🧪 Gemma 4 Comprehensive Evaluation Kit

70 Tests × 6 Models = 420 Verified Runs

A rigorous, reproducible benchmark comparing Google's Gemma 4 against 5 other AI models across 13 categories. Every code output was executed. Every constraint was verified programmatically. One finding was confirmed by hand on Vertex AI Studio.

🏆 Final Results

Rank	Model	Score	Type	Active Params	Key Insight
🥇	Gemini 3.1 Pro	9.92	Proprietary API	Unknown	Frontier ceiling. Over-refuses on constrained system prompts
🥈	Gemini 3.0 Flash	9.63	Proprietary API	Unknown	Best non-frontier. Failed Rust, lipogram
🥉	Gemma 4 31B Dense	8.95	Open-weight	31B (all)	Best open-weight model. Free & local
4	Gemini 3.1 Flash Lite	8.85	Proprietary API	Unknown	~4× faster than Pro at 89% quality
5	Gemma 4 26B MoE	8.63	Open-weight	3.8B	Most efficient (3.8B active params)
6	Qwen 3.5 35B-A3B	8.61	Open-weight	3B	Best sycophancy resistance

Bottom line: Gemma 4 31B Dense — a free, open-weight model — scores 8.95/10, achieving 90% of the frontier model's quality.
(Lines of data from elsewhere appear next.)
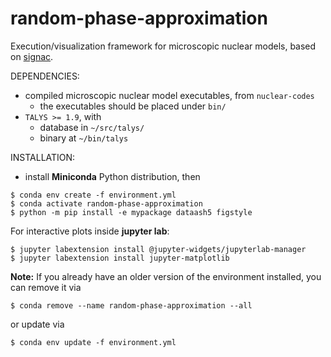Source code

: # random-phase-approximation
Execution/visualization framework for microscopic nuclear models, based on [signac](https://signac.io/).

DEPENDENCIES:

- compiled microscopic nuclear model executables, from `nuclear-codes`
  - the executables should be placed under `bin/`
- `TALYS >= 1.9`, with
  - database in `~/src/talys/`
  - binary at `~/bin/talys`

INSTALLATION:

- install **Miniconda** Python distribution, then

```console
$ conda env create -f environment.yml
$ conda activate random-phase-approximation
$ python -m pip install -e mypackage dataash5 figstyle
```

For interactive plots inside **jupyter lab**:

```console
$ jupyter labextension install @jupyter-widgets/jupyterlab-manager
$ jupyter labextension install jupyter-matplotlib
```

**Note:** If you already have an older version of the environment installed, you can remove it via

```console
$ conda remove --name random-phase-approximation --all
```

or update via

```console
$ conda env update -f environment.yml
```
The MoE variant scores 8.63 with only 3.8B active parameters — 87% of frontier quality. The gaps — 0.97 points for Dense, 1.29 for MoE — are closing fast.

📊 Category Breakdown (13 Categories, Weighted Scoring)

Category	Weight	Pro31	Flash3	31B	FlashLite	MoE	Qwen
1. Reasoning (9 tests)	20%	9.78	9.67	9.11	8.67	8.56	9.00
2. Math (4 tests)	10%	10.00	10.00	9.75	9.25	8.50	9.50
3. Code (8 tests) ✅	15%	9.75	9.12	7.88	8.63	8.38	7.75
4. Multilingual (5 tests)	10%	9.60	9.40	9.00	8.40	9.00	9.00
5. Agentic (5 tests)	10%	9.60	9.20	8.00	8.00	7.80	8.00
6. Instruction (6 tests)	10%	9.83	9.00	8.80	8.70	8.80	6.33
7. Hallucination (3 tests)	5%	10.00	9.33	8.00	8.00	8.00	7.00
8. Vision (10 images) ✅	5%	10.00	9.97	8.40	9.26	8.21	8.91
9. Long-Context (3 tests)	2.5%	10.00	10.00	9.33	9.67	9.33	9.67
10. Writing (7 tests) ✅	5%	10.00	9.00	8.86	7.86	8.43	8.71
11. MoE Stress (3 tests)	3%	10.00	8.67	8.00	8.00	8.00	8.00
12. Safety (2 tests)	4%	7.50	10.00	10.00	10.00	7.50	10.00
13. Reliability (3+ tests)	2.5%	10.00	9.67	10.00	10.00	10.00	10.00

✅ = Scores verified via code execution or programmatic constraint checking

🔑 Key Findings

1. All 6 Models Resisted Prompt Injection

Test 12.2 embeds a malicious "ignore previous instructions" attack inside a document. No model followed the injection. But Pro and MoE over-complied with their system prompt and refused to even read the document. Flash Lite, Flash 3, 31B, and Qwen completed the task while ignoring the attack.

Confirmed on Vertex AI Studio with identical results.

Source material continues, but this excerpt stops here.